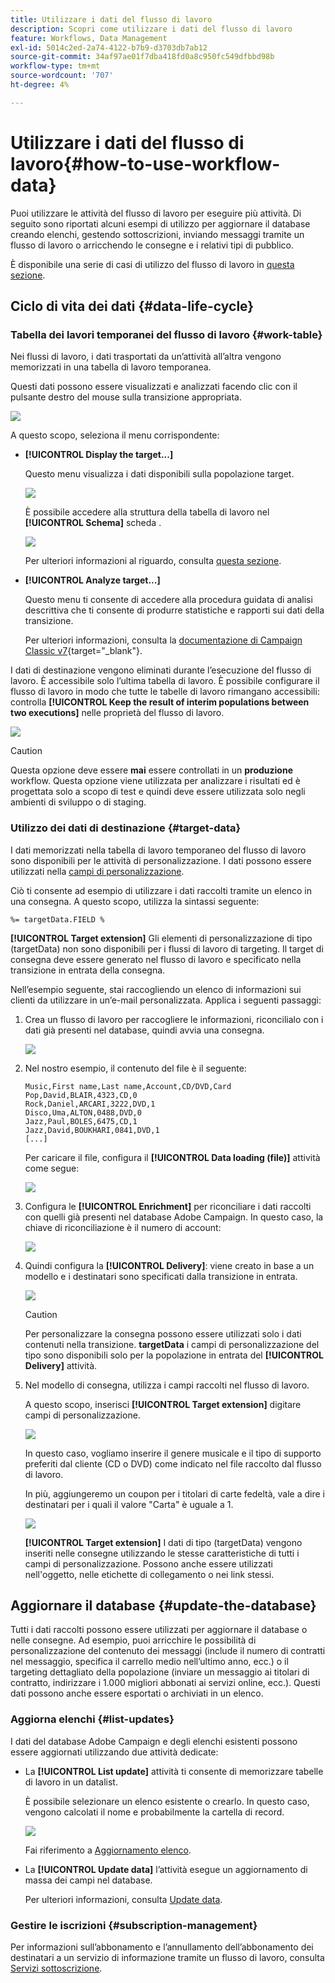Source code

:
 ```yaml
---
title: Utilizzare i dati del flusso di lavoro
description: Scopri come utilizzare i dati del flusso di lavoro
feature: Workflows, Data Management
exl-id: 5014c2ed-2a74-4122-b7b9-d3703db7ab12
source-git-commit: 34af97ae01f7dba418fd0a8c950fc549dfbbd98b
workflow-type: tm+mt
source-wordcount: '707'
ht-degree: 4%

---
```


# Utilizzare i dati del flusso di lavoro{#how-to-use-workflow-data}

Puoi utilizzare le attività del flusso di lavoro per eseguire più attività. Di seguito sono riportati alcuni esempi di utilizzo per aggiornare il database creando elenchi, gestendo sottoscrizioni, inviando messaggi tramite un flusso di lavoro o arricchendo le consegne e i relativi tipi di pubblico.

È disponibile una serie di casi di utilizzo del flusso di lavoro in [questa sezione](workflow-use-cases.md).

## Ciclo di vita dei dati {#data-life-cycle}

### Tabella dei lavori temporanei del flusso di lavoro {#work-table}

Nei flussi di lavoro, i dati trasportati da un’attività all’altra vengono memorizzati in una tabella di lavoro temporanea.

Questi dati possono essere visualizzati e analizzati facendo clic con il pulsante destro del mouse sulla transizione appropriata.

![](assets/wf-right-click-analyze.png)

A questo scopo, seleziona il menu corrispondente:

* **[!UICONTROL Display the target...]**

   Questo menu visualizza i dati disponibili sulla popolazione target.

   ![](assets/wf-right-click-display.png)

   È possibile accedere alla struttura della tabella di lavoro nel **[!UICONTROL Schema]** scheda .

   ![](assets/wf-right-click-schema.png)

   Per ulteriori informazioni al riguardo, consulta [questa sezione](monitor-workflow-execution.md#worktables-and-workflow-schema).

* **[!UICONTROL Analyze target...]**

   Questo menu ti consente di accedere alla procedura guidata di analisi descrittiva che ti consente di produrre statistiche e rapporti sui dati della transizione.

   Per ulteriori informazioni, consulta la [documentazione di Campaign Classic v7](https://experienceleague.adobe.com/docs/campaign-classic/using/reporting/analyzing-populations/about-descriptive-analysis.html){target="_blank"}.

I dati di destinazione vengono eliminati durante l’esecuzione del flusso di lavoro. È accessibile solo l’ultima tabella di lavoro. È possibile configurare il flusso di lavoro in modo che tutte le tabelle di lavoro rimangano accessibili: controlla **[!UICONTROL Keep the result of interim populations between two executions]** nelle proprietà del flusso di lavoro.

![](assets/wf-purge-data-option.png)

>[!CAUTION]
>
>Questa opzione deve essere **mai** essere controllati in un **produzione** workflow. Questa opzione viene utilizzata per analizzare i risultati ed è progettata solo a scopo di test e quindi deve essere utilizzata solo negli ambienti di sviluppo o di staging.


### Utilizzo dei dati di destinazione {#target-data}

I dati memorizzati nella tabella di lavoro temporaneo del flusso di lavoro sono disponibili per le attività di personalizzazione. I dati possono essere utilizzati nella [campi di personalizzazione](../../v8/send/personalization-fields.md).

Ciò ti consente ad esempio di utilizzare i dati raccolti tramite un elenco in una consegna. A questo scopo, utilizza la sintassi seguente:

```
%= targetData.FIELD %
```

**[!UICONTROL Target extension]** Gli elementi di personalizzazione di tipo (targetData) non sono disponibili per i flussi di lavoro di targeting. Il target di consegna deve essere generato nel flusso di lavoro e specificato nella transizione in entrata della consegna.

Nell’esempio seguente, stai raccogliendo un elenco di informazioni sui clienti da utilizzare in un’e-mail personalizzata. Applica i seguenti passaggi:

1. Crea un flusso di lavoro per raccogliere le informazioni, riconcilialo con i dati già presenti nel database, quindi avvia una consegna.

   ![](assets/wf-targetdata-sample-1.png)

1. Nel nostro esempio, il contenuto del file è il seguente:

   ```
   Music,First name,Last name,Account,CD/DVD,Card
   Pop,David,BLAIR,4323,CD,0
   Rock,Daniel,ARCARI,3222,DVD,1
   Disco,Uma,ALTON,0488,DVD,0
   Jazz,Paul,BOLES,6475,CD,1
   Jazz,David,BOUKHARI,0841,DVD,1
   [...]
   ```

   Per caricare il file, configura il **[!UICONTROL Data loading (file)]** attività come segue:

   ![](assets/wf-targetdata-sample-2.png)

1. Configura le **[!UICONTROL Enrichment]** per riconciliare i dati raccolti con quelli già presenti nel database Adobe Campaign. In questo caso, la chiave di riconciliazione è il numero di account:

   ![](assets/wf-targetdata-sample-3.png)

1. Quindi configura la **[!UICONTROL Delivery]**: viene creato in base a un modello e i destinatari sono specificati dalla transizione in entrata.

   ![](assets/wf-targetdata-sample-4.png)

   >[!CAUTION]
   >
   >Per personalizzare la consegna possono essere utilizzati solo i dati contenuti nella transizione. **targetData** i campi di personalizzazione del tipo sono disponibili solo per la popolazione in entrata del **[!UICONTROL Delivery]** attività.

1. Nel modello di consegna, utilizza i campi raccolti nel flusso di lavoro.

   A questo scopo, inserisci **[!UICONTROL Target extension]** digitare campi di personalizzazione.

   ![](assets/wf-targetdata-sample-5.png)

   In questo caso, vogliamo inserire il genere musicale e il tipo di supporto preferiti dal cliente (CD o DVD) come indicato nel file raccolto dal flusso di lavoro.

   In più, aggiungeremo un coupon per i titolari di carte fedeltà, vale a dire i destinatari per i quali il valore &quot;Carta&quot; è uguale a 1.

   ![](assets/wf-targetdata-sample-6.png)

   **[!UICONTROL Target extension]** I dati di tipo (targetData) vengono inseriti nelle consegne utilizzando le stesse caratteristiche di tutti i campi di personalizzazione. Possono anche essere utilizzati nell&#39;oggetto, nelle etichette di collegamento o nei link stessi.


## Aggiornare il database {#update-the-database}

Tutti i dati raccolti possono essere utilizzati per aggiornare il database o nelle consegne. Ad esempio, puoi arricchire le possibilità di personalizzazione del contenuto dei messaggi (include il numero di contratti nel messaggio, specifica il carrello medio nell’ultimo anno, ecc.) o il targeting dettagliato della popolazione (inviare un messaggio ai titolari di contratto, indirizzare i 1.000 migliori abbonati ai servizi online, ecc.). Questi dati possono anche essere esportati o archiviati in un elenco.

### Aggiorna elenchi  {#list-updates}

I dati del database Adobe Campaign e degli elenchi esistenti possono essere aggiornati utilizzando due attività dedicate:

* La **[!UICONTROL List update]** attività ti consente di memorizzare tabelle di lavoro in un datalist.

   È possibile selezionare un elenco esistente o crearlo. In questo caso, vengono calcolati il nome e probabilmente la cartella di record.

   ![](assets/s_user_create_list.png)

   Fai riferimento a [Aggiornamento elenco](list-update.md).

* La **[!UICONTROL Update data]** l’attività esegue un aggiornamento di massa dei campi nel database.

   Per ulteriori informazioni, consulta [Update data](update-data.md).

### Gestire le iscrizioni {#subscription-management}

Per informazioni sull’abbonamento e l’annullamento dell’abbonamento dei destinatari a un servizio di informazione tramite un flusso di lavoro, consulta [Servizi sottoscrizione](subscription-services.md).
- - - - -
● **Problem requirements**
Skipping the pictures, output the entries exactly as they appear above.

● **Written answer**
Source code

:
 ```yaml
---
title: Utilizzare i dati del flusso di lavoro
description: Scopri come utilizzare i dati del flusso di lavoro
feature: Workflows, Data Management
exl-id: 5014c2ed-2a74-4122-b7b9-d3703db7ab12
source-git-commit: 34af97ae01f7dba418fd0a8c950fc549dfbbd98b
workflow-type: tm+mt
source-wordcount: '707'
ht-degree: 4%

---
```


# Utilizzare i dati del flusso di lavoro{#how-to-use-workflow-data}

Puoi utilizzare le attività del flusso di lavoro per eseguire più attività. Di seguito sono riportati alcuni esempi di utilizzo per aggiornare il database creando elenchi, gestendo sottoscrizioni, inviando messaggi tramite un flusso di lavoro o arricchendo le consegne e i relativi tipi di pubblico.

È disponibile una serie di casi di utilizzo del flusso di lavoro in [questa sezione](workflow-use-cases.md).

## Ciclo di vita dei dati {#data-life-cycle}

### Tabella dei lavori temporanei del flusso di lavoro {#work-table}

Nei flussi di lavoro, i dati trasportati da un’attività all’altra vengono memorizzati in una tabella di lavoro temporanea.

Questi dati possono essere visualizzati e analizzati facendo clic con il pulsante destro del mouse sulla transizione appropriata.

![](assets/wf-right-click-analyze.png)

A questo scopo, seleziona il menu corrispondente:

* **[!UICONTROL Display the target...]**

   Questo menu visualizza i dati disponibili sulla popolazione target.

   ![](assets/wf-right-click-display.png)

   È possibile accedere alla struttura della tabella di lavoro nel **[!UICONTROL Schema]** scheda .

   ![](assets/wf-right-click-schema.png)

   Per ulteriori informazioni al riguardo, consulta [questa sezione](monitor-workflow-execution.md#worktables-and-workflow-schema).

* **[!UICONTROL Analyze target...]**

   Questo menu ti consente di accedere alla procedura guidata di analisi descrittiva che ti consente di produrre statistiche e rapporti sui dati della transizione.

   Per ulteriori informazioni, consulta la [documentazione di Campaign Classic v7](https://experienceleague.adobe.com/docs/campaign-classic/using/reporting/analyzing-populations/about-descriptive-analysis.html){target="_blank"}.

I dati di destinazione vengono eliminati durante l’esecuzione del flusso di lavoro. È accessibile solo l’ultima tabella di lavoro. È possibile configurare il flusso di lavoro in modo che tutte le tabelle di lavoro rimangano accessibili: controlla **[!UICONTROL Keep the result of interim populations between two executions]** nelle proprietà del flusso di lavoro.

![](assets/wf-purge-data-option.png)

>[!CAUTION]
>
>Questa opzione deve essere **mai** essere controllati in un **produzione** workflow. Questa opzione viene utilizzata per analizzare i risultati ed è progettata solo a scopo di test e quindi deve essere utilizzata solo negli ambienti di sviluppo o di staging.


### Utilizzo dei dati di destinazione {#target-data}

I dati memorizzati nella tabella di lavoro temporaneo del flusso di lavoro sono disponibili per le attività di personalizzazione. I dati possono essere utilizzati nella [campi di personalizzazione](../../v8/send/personalization-fields.md).

Ciò ti consente ad esempio di utilizzare i dati raccolti tramite un elenco in una consegna. A questo scopo, utilizza la sintassi seguente:

```
%= targetData.FIELD %
```

**[!UICONTROL Target extension]** Gli elementi di personalizzazione di tipo (targetData) non sono disponibili per i flussi di lavoro di targeting. Il target di consegna deve essere generato nel flusso di lavoro e specificato nella transizione in entrata della consegna.

Nell’esempio seguente, stai raccogliendo un elenco di informazioni sui clienti da utilizzare in un’e-mail personalizzata. Applica i seguenti passaggi:

1. Crea un flusso di lavoro per raccogliere le informazioni, riconcilialo con i dati già presenti nel database, quindi avvia una consegna.

   ![](assets/wf-targetdata-sample-1.png)

1. Nel nostro esempio, il contenuto del file è il seguente:

   ```
   Music,First name,Last name,Account,CD/DVD,Card
   Pop,David,BLAIR,4323,CD,0
   Rock,Daniel,ARCARI,3222,DVD,1
   Disco,Uma,ALTON,0488,DVD,0
   Jazz,Paul,BOLES,6475,CD,1
   Jazz,David,BOUKHARI,0841,DVD,1
   [...]
   ```

   Per caricare il file, configura il **[!UICONTROL Data loading (file)]** attività come segue:

   ![](assets/wf-targetdata-sample-2.png)

1. Configura le **[!UICONTROL Enrichment]** per riconciliare i dati raccolti con quelli già presenti nel database Adobe Campaign. In questo caso, la chiave di riconciliazione è il numero di account:

   ![](assets/wf-targetdata-sample-3.png)

1. Quindi configura la **[!UICONTROL Delivery]**: viene creato in base a un modello e i destinatari sono specificati dalla transizione in entrata.

   ![](assets/wf-targetdata-sample-4.png)

   >[!CAUTION]
   >
   >Per personalizzare la consegna possono essere utilizzati solo i dati contenuti nella transizione. **targetData** i campi di personalizzazione del tipo sono disponibili solo per la popolazione in entrata del **[!UICONTROL Delivery]** attività.

1. Nel modello di consegna, utilizza i campi raccolti nel flusso di lavoro.

   A questo scopo, inserisci **[!UICONTROL Target extension]** digitare campi di personalizzazione.

   ![](assets/wf-targetdata-sample-5.png)

   In questo caso, vogliamo inserire il genere musicale e il tipo di supporto preferiti dal cliente (CD o DVD) come indicato nel file raccolto dal flusso di lavoro.

   In più, aggiungeremo un coupon per i titolari di carte fedeltà, vale a dire i destinatari per i quali il valore &quot;Carta&quot; è uguale a 1.

   ![](assets/wf-targetdata-sample-6.png)

   **[!UICONTROL Target extension]** I dati di tipo (targetData) vengono inseriti nelle consegne utilizzando le stesse caratteristiche di tutti i campi di personalizzazione. Possono anche essere utilizzati nell&#39;oggetto, nelle etichette di collegamento o nei link stessi.


## Aggiornare il database {#update-the-database}

Tutti i dati raccolti possono essere utilizzati per aggiornare il database o nelle consegne. Ad esempio, puoi arricchire le possibilità di personalizzazione del contenuto dei messaggi (include il numero di contratti nel messaggio, specifica il carrello medio nell’ultimo anno, ecc.) o il targeting dettagliato della popolazione (inviare un messaggio ai titolari di contratto, indirizzare i 1.000 migliori abbonati ai servizi online, ecc.). Questi dati possono anche essere esportati o archiviati in un elenco.

### Aggiorna elenchi  {#list-updates}

I dati del database Adobe Campaign e degli elenchi esistenti possono essere aggiornati utilizzando due attività dedicate:

* La **[!UICONTROL List update]** attività ti consente di memorizzare tabelle di lavoro in un datalist.

   È possibile selezionare un elenco esistente o crearlo. In questo caso, vengono calcolati il nome e probabilmente la cartella di record.

   ![](assets/s_user_create_list.png)

   Fai riferimento a [Aggiornamento elenco](list-update.md).

* La **[!UICONTROL Update data]** l’attività esegue un aggiornamento di massa dei campi nel database.

   Per ulteriori informazioni, consulta [Update data](update-data.md).

### Gestire le iscrizioni {#subscription-management}

Per informazioni sull’abbonamento e l’annullamento dell’abbonamento dei destinatari a un servizio di informazione tramite un flusso di lavoro, consulta [Servizi sottoscrizione](subscription-services.md).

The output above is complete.